With the rise of the ball-point pen, and following that, the keyboard, we have lost the art of calligraphy. Even the ball-point pen provides a level of feeling and expression, but the keyboard… each stroke of the keyboard is the same, and produces exactly the same letter every time it is hit on the pixel canvas of our digital screens. The scribes who copied books by hand in blackletter, that distinctive Gothic font drawn with a broad quill, created work that was beautiful to behold, not merely because each letter was elegant and well proportioned, but because you knew that this work was done by the human hand, with all of its imperfections and flaws, but all the same with effort, dedication and feeling.

The act of writing with the pen on paper also has the effect of finality to it. As the ink gets soaked up the by fibers of the page, there is nothing you can do to get it out again. Yes, you could try scrubbing it out, painting over it or crossing it out, but whichever method you use you will never restore a page to its original state before those words were committed to it. This is a stark contrast to the keyboard and the digital screen, where every word, sentence or paragraph can be deleted at the press of a button. The paper forces the writer to stop and think, to form sentences in their head before they proceed to write, but the keyboard tells them to start writing first, and edit later. On the digital canvas, everything is free, replaceable and disposable. There is no ink to use nor paper to waste, and so there is also no friction to start throwing the words out, no barrier to stop the writer and force them to spend a little more time inside their head forming their thoughts.

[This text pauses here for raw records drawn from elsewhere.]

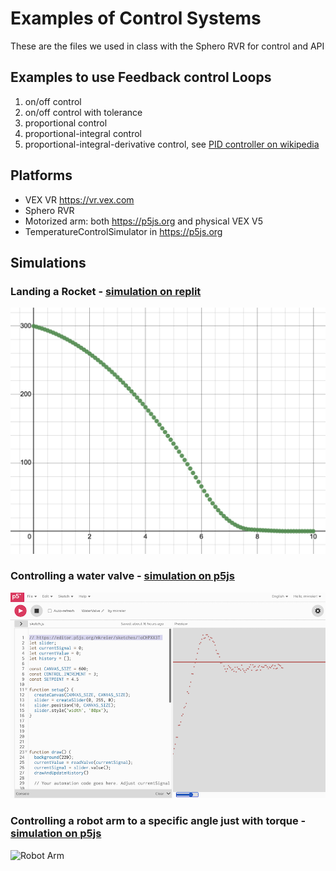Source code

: # Examples of Control Systems

These are the files we used in class with the Sphero RVR for control and API

## Examples to use Feedback control Loops

1. on/off control
2. on/off control with tolerance
3. proportional control
4. proportional-integral control
5. proportional-integral-derivative control, see [PID controller on wikipedia](https://en.wikipedia.org/wiki/PID_controller)


## Platforms

- VEX VR https://vr.vex.com
- Sphero RVR
- Motorized arm: both https://p5js.org and physical VEX V5
- TemperatureControlSimulator in https://p5js.org

## Simulations

### Landing a Rocket - [simulation on replit](https://replit.com/@kreier/LandingRocket)

![LandingRocket](LandingRocket/desmos.png)

### Controlling a water valve - [simulation on p5js](https://editor.p5js.org/mkreier/sketches/1oCHPXX3T)

![Water Valve](WaterValve/p5js.png)

### Controlling a robot arm to a specific angle just with torque - [simulation on p5js](https://editor.p5js.org/mkreier/sketches/nGUH6r8OU)

![Robot Arm](RobotArm/p5js.png)
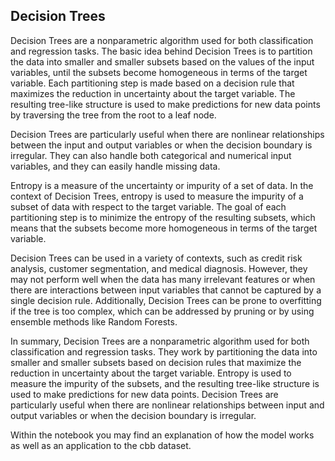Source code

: ## Decision Trees

Decision Trees are a nonparametric algorithm used for both classification and regression tasks. The basic idea behind Decision Trees is to partition the data into smaller and smaller subsets based on the values of the input variables, until the subsets become homogeneous in terms of the target variable. Each partitioning step is made based on a decision rule that maximizes the reduction in uncertainty about the target variable. The resulting tree-like structure is used to make predictions for new data points by traversing the tree from the root to a leaf node.

Decision Trees are particularly useful when there are nonlinear relationships between the input and output variables or when the decision boundary is irregular. They can also handle both categorical and numerical input variables, and they can easily handle missing data.

Entropy is a measure of the uncertainty or impurity of a set of data. In the context of Decision Trees, entropy is used to measure the impurity of a subset of data with respect to the target variable. The goal of each partitioning step is to minimize the entropy of the resulting subsets, which means that the subsets become more homogeneous in terms of the target variable.

Decision Trees can be used in a variety of contexts, such as credit risk analysis, customer segmentation, and medical diagnosis. However, they may not perform well when the data has many irrelevant features or when there are interactions between input variables that cannot be captured by a single decision rule. Additionally, Decision Trees can be prone to overfitting if the tree is too complex, which can be addressed by pruning or by using ensemble methods like Random Forests.

In summary, Decision Trees are a nonparametric algorithm used for both classification and regression tasks. They work by partitioning the data into smaller and smaller subsets based on decision rules that maximize the reduction in uncertainty about the target variable. Entropy is used to measure the impurity of the subsets, and the resulting tree-like structure is used to make predictions for new data points. Decision Trees are particularly useful when there are nonlinear relationships between input and output variables or when the decision boundary is irregular.

Within the notebook you may find an explanation of how the model works as well as an application to the cbb dataset.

This may be good in that it makes the writing process easier by letting us dive in and experiment. It also creates an environment where we think as we type, not before we begin typing, and that in turn eliminates the need for solitary time, for moments of silence, for the space to think. When Dostoyevsky was imprisoned in Siberia, he was given no writing tools so he wrote whole novels in his head. When he was finally released, he already had the material, all he had to do was write it down. There was no time spent struggling with writers block trying to pull out every word and every sentence, that time of silence, contemplation and creation was already paid, all he had to do now was get his creations down on paper.

When writing materials were expensive, the writer had to be sure of what they were writing down, had to have formed a clear and valuable thought which they wanted to commit to paper. When the materials are cheap, or even free, the majority of things transmitted through them is likewise cheap. Not everything of course, but the majority, just like a filter that was once letting only a tiny stream of purified water through is now taken out and so the rest of the water now rushes in. This doesn’t just apply to all content that circulates in our society, but to content that we as individuals produce, for the filter does only act on the society as a whole, but also on the content that individual produces, that is, how selective the individual is with the material that they publish.

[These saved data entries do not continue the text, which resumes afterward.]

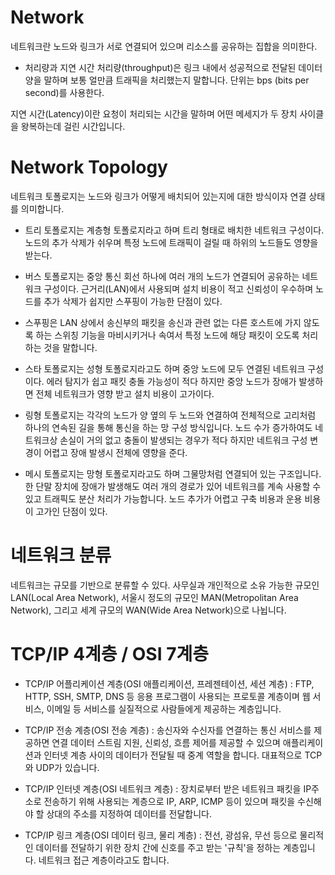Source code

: # Network
네트워크란 노드와 링크가 서로 연결되어 있으며 리소스를 공유하는 집합을 의미한다.

 - 처리량과 지연 시간
 처리량(throughput)은 링크 내에서 성공적으로 전달된 데이터 양을 말하며 보통 얼만큼 트래픽을 처리했는지 말합니다. 단위는 bps (bits per second)를 사용한다.

 지연 시간(Latency)이란 요청이 처리되는 시간을 말하며 어떤 메세지가 두 장치 사이클을 왕복하는데 걸린 시간입니다.

# Network Topology
네트워크 토폴로지는 노드와 링크가 어떻게 배치되어 있는지에 대한 방식이자 연결 상태를 의미합니다.

 - 트리 토폴로지는 계층형 토폴로지라고 하며 트리 형태로 배치한 네트워크 구성이다.
 노드의 추가 삭제가 쉬우며 특정 노드에 트래픽이 걸릴 때 하위의 노드들도 영향을 받는다.

 - 버스 토폴로지는 중앙 통신 회선 하나에 여러 개의 노드가 연결되어 공유하는 네트워크 구성이다.
 근거리(LAN)에서 사용되며 설치 비용이 적고 신뢰성이 우수하며 노드를 추가 삭제가 쉽지만 스푸핑이 가능한 단점이 있다.

 - 스푸핑은 LAN 상에서 송신부의  패킷을 송신과 관련 없는 다른 호스트에 가지 않도록 하는 스위칭 기능을 마비시키거나 속여서 특정 노드에 해당 패킷이 오도록 처리하는 것을 말합니다.

 - 스타 토폴로지는 성형 토폴로지라고도 하며 중앙 노드에 모두 연결된 네트워크 구성이다.
 에러 탐지가 쉽고 패킷 충돌 가능성이 적다 하지만 중앙 노드가 장애가 발생하면 전체 네트워크가 영향 받고 설치 비용이 고가이다.

 - 링형 토폴로지는 각각의 노드가 양 옆의 두 노드와 연결하여 전체적으로 고리처럼 하나의 연속된 길을 통해 통신을 하는 망 구성 방식입니다.
노드 수가 증가하여도 네트워크상 손실이 거의 없고 충돌이 발생되는 경우가 적다 하지만 네트워크 구성 변경이 어렵고 장애 발생시 전체에 영향을 준다.

 - 메시 토폴로지는 망형 토폴로지라고도 하며 그물망처럼 연결되어 있는 구조입니다.
 한 단말 장치에 장애가 발생해도 여러 개의 경로가 있어 네트워크를 계속 사용할 수 있고 트래픽도 분산 처리가 가능합니다.
 노드 추가가 어렵고 구축 비용과 운용 비용이 고가인 단점이 있다.

# 네트워크 분류
네트워크는 규모를 기반으로 분류할 수 있다. 사무실과 개인적으로 소유 가능한 규모인 LAN(Local Area Network), 서울시 정도의 규모인 MAN(Metropolitan Area Network), 그리고 세계 규모의 WAN(Wide Area Network)으로 나뉩니다.

# TCP/IP 4계층 / OSI 7계층
 - TCP/IP 어플리케이션 계층(OSI 애플리케이션, 프레젠테이션, 세션 계층) : FTP, HTTP, SSH, SMTP, DNS 등 응용 프로그램이 사용되는 프로토콜 계층이며 웹 서비스, 이메일 등 서비스를 실질적으로 사람들에게 제공하는 계층입니다.

 - TCP/IP 전송 계층(OSI 전송 계층) : 송신자와 수신자를 연결하는 통신 서비스를 제공하면 연결 데이터 스트림 지원, 신뢰성, 흐름 제어를 제공할 수 있으며 애플리케이션과 인터넷 계층 사이의 데이터가 전달될 때 중계 역할을 합니다. 대표적으로 TCP와 UDP가 있습니다.

 - TCP/IP 인터넷 계층(OSI 네트워크 계층) : 장치로부터 받은 네트워크 패킷을 IP주소로 전송하기 위해 사용되는 계층으로 IP, ARP, ICMP 등이 있으며 패킷을 수신해야 할 상대의 주소를 지정하여 데이터를 전달합니다.

 - TCP/IP 링크 계층(OSI 데이터 링크, 물리 계층) : 전선, 광섬유, 무선 등으로 물리적인 데이터를 전달하기 위한 장치 간에 신호를 주고 받는 '규칙'을 정하는 계층입니다. 네트워크 접근 계층이라고도 합니다.
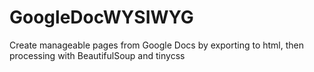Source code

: GoogleDocWYSIWYG
================

Create manageable pages from Google Docs by exporting to html, then processing with BeautifulSoup and tinycss
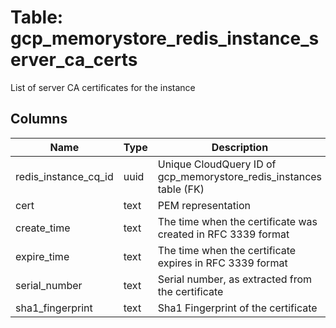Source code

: 
# Table: gcp_memorystore_redis_instance_server_ca_certs
List of server CA certificates for the instance
## Columns
| Name        | Type           | Description  |
| ------------- | ------------- | -----  |
|redis_instance_cq_id|uuid|Unique CloudQuery ID of gcp_memorystore_redis_instances table (FK)|
|cert|text|PEM representation|
|create_time|text|The time when the certificate was created in RFC 3339 format|
|expire_time|text|The time when the certificate expires in RFC 3339 format|
|serial_number|text|Serial number, as extracted from the certificate|
|sha1_fingerprint|text|Sha1 Fingerprint of the certificate|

The problem with all the yellow journalism and sensationalist blogs is that of a missing selection process. The filter that was once imposed by physical means, that is, the high cost of materials, time and labor, has been taken out, and so we now face the great torrent of all manner of content good and bad that rushes at us from every side. With no selection, the valuable remains obfuscated in the sea of the mediocre, and so it is for us to build the dam to restraint it, to learn to judge and to select. The medium, which at one time acted as a filter to our advantage, is no longer going to help us select the very best. That is up to us now.